こういったデータを示しておきながら、記事中では「若い世代では年金制度への不信から保険料を払わない人もいる」という若者批判が書かれているのだが、どう考えても不信を抱くのが普通だ。


とはいえ、年金というのは、将来の自分のために払っているのではなく、今のお年寄りのために払っている。
だから、義務である年金すら払っていない人に「お年寄りを大切に」なんて言う資格はない。


一方で、多くの従業員を低賃金の非正規雇用で働かせておいて「将来に年金がもらえるか不安」なんて言っている正規雇用者も、問題外だ。

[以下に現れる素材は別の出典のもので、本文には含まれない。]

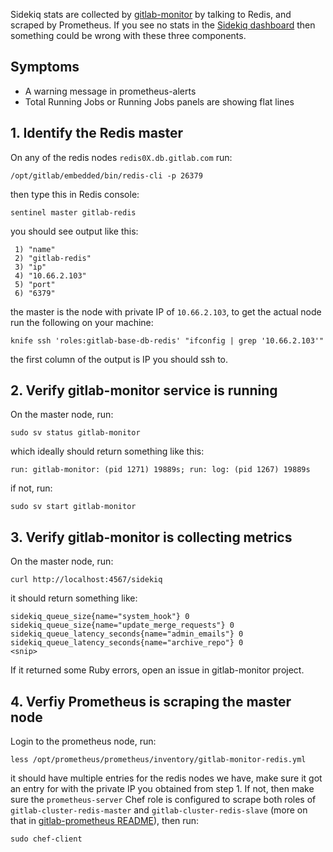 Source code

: Sidekiq stats are collected by [gitlab-monitor](https://gitlab.com/gitlab-org/gitlab-monitor/blob/fdad76bdff3698111744c4bfbc129c57d99355b7/lib/gitlab_monitor/sidekiq.rb) by talking to Redis, and scraped by Prometheus.
If you see no stats in the [Sidekiq dashboard](http://dashboards.gitlab.net/dashboard/db/sidekiq-stats) then something could be wrong with these three components.

## Symptoms

* A warning message in prometheus-alerts
* Total Running Jobs or Running Jobs panels are showing flat lines

## 1. Identify the Redis master

On any of the redis nodes `redis0X.db.gitlab.com` run:

```
/opt/gitlab/embedded/bin/redis-cli -p 26379
```

then type this in Redis console:

```
sentinel master gitlab-redis
```

you should see output like this:

```
 1) "name"
 2) "gitlab-redis"
 3) "ip"
 4) "10.66.2.103"
 5) "port"
 6) "6379"
 ```

the master is the node with private IP of `10.66.2.103`, to get the actual node run the following on your machine:

 ```
knife ssh 'roles:gitlab-base-db-redis' "ifconfig | grep '10.66.2.103'"
```

the first column of the output is IP you should ssh to.

## 2. Verify gitlab-monitor service is running

On the master node, run:

```
sudo sv status gitlab-monitor
```

which ideally should return something like this:

```
run: gitlab-monitor: (pid 1271) 19889s; run: log: (pid 1267) 19889s
```

if not, run:

```
sudo sv start gitlab-monitor
```

## 3. Verify gitlab-monitor is collecting metrics

On the master node, run:

```
curl http://localhost:4567/sidekiq
```

it should return something like:

```
sidekiq_queue_size{name="system_hook"} 0
sidekiq_queue_size{name="update_merge_requests"} 0
sidekiq_queue_latency_seconds{name="admin_emails"} 0
sidekiq_queue_latency_seconds{name="archive_repo"} 0
<snip>
```

If it returned some Ruby errors, open an issue in gitlab-monitor project.

## 4. Verfiy Prometheus is scraping the master node

Login to the prometheus node, run:

```
less /opt/prometheus/prometheus/inventory/gitlab-monitor-redis.yml
```

it should have multiple entries for the redis nodes we have, make sure it got an entry
for with the private IP you obtained from step 1. If not, then make sure the `prometheus-server` Chef role
is configured to scrape both roles of `gitlab-cluster-redis-master` and `gitlab-cluster-redis-slave` (more on that in
[gitlab-prometheus README](https://gitlab.com/gitlab-cookbooks/gitlab-prometheus)), then run:

```
sudo chef-client
```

(僕は非正規雇用は問題視していなく、低賃金を問題視している)
僕もそういう職場で働いているし、そういう企業から提供されるサービスや商品を買っているので、老後に年金をもらおうなんておこがましいと感じている。


「若い人が働けて、税金も年金も保険もたっぷり払う社会」が実は「お年寄りにやさしい社会」なのだが、いま見通せる範囲では、そういう社会は到来しそうにない。


この場合に問題なのは、自分がいつ死ぬかわからないことだ。
そのため、どれくらい蓄えがあれば自分が死ぬまで生活できるのか、見通しが立たない。
(論理的には、蓄えがなければ生活できずに死ぬので、どんな状況だとしても「死ぬまでは生活できる」わけだが…)

ゴールが決まっておらず、しかも補給拠点がないマラソンのようなものを、僕たちは走ることになる。
いや、そんなマラソンでは、そもそも走ることはできない。
体力を温存しながら、歩くしかない。
そこには風は吹かないし、風景も変わらない。


これを打破する方法はふたつある。

ひとつは、子供に養ってもらう。
ただし、子供が僕を養うような性格で、かつ、経済的な余裕があればの話だ。
これは、レア・ケースだろう。
ラッキー!と叫んでも良いかもしれない。

もうひとつは、ゴールを自分で決めるのである。
そこに向けて走り抜き、生き抜く。
その後は、まぁ死んでもいいかな、というようなゴールを。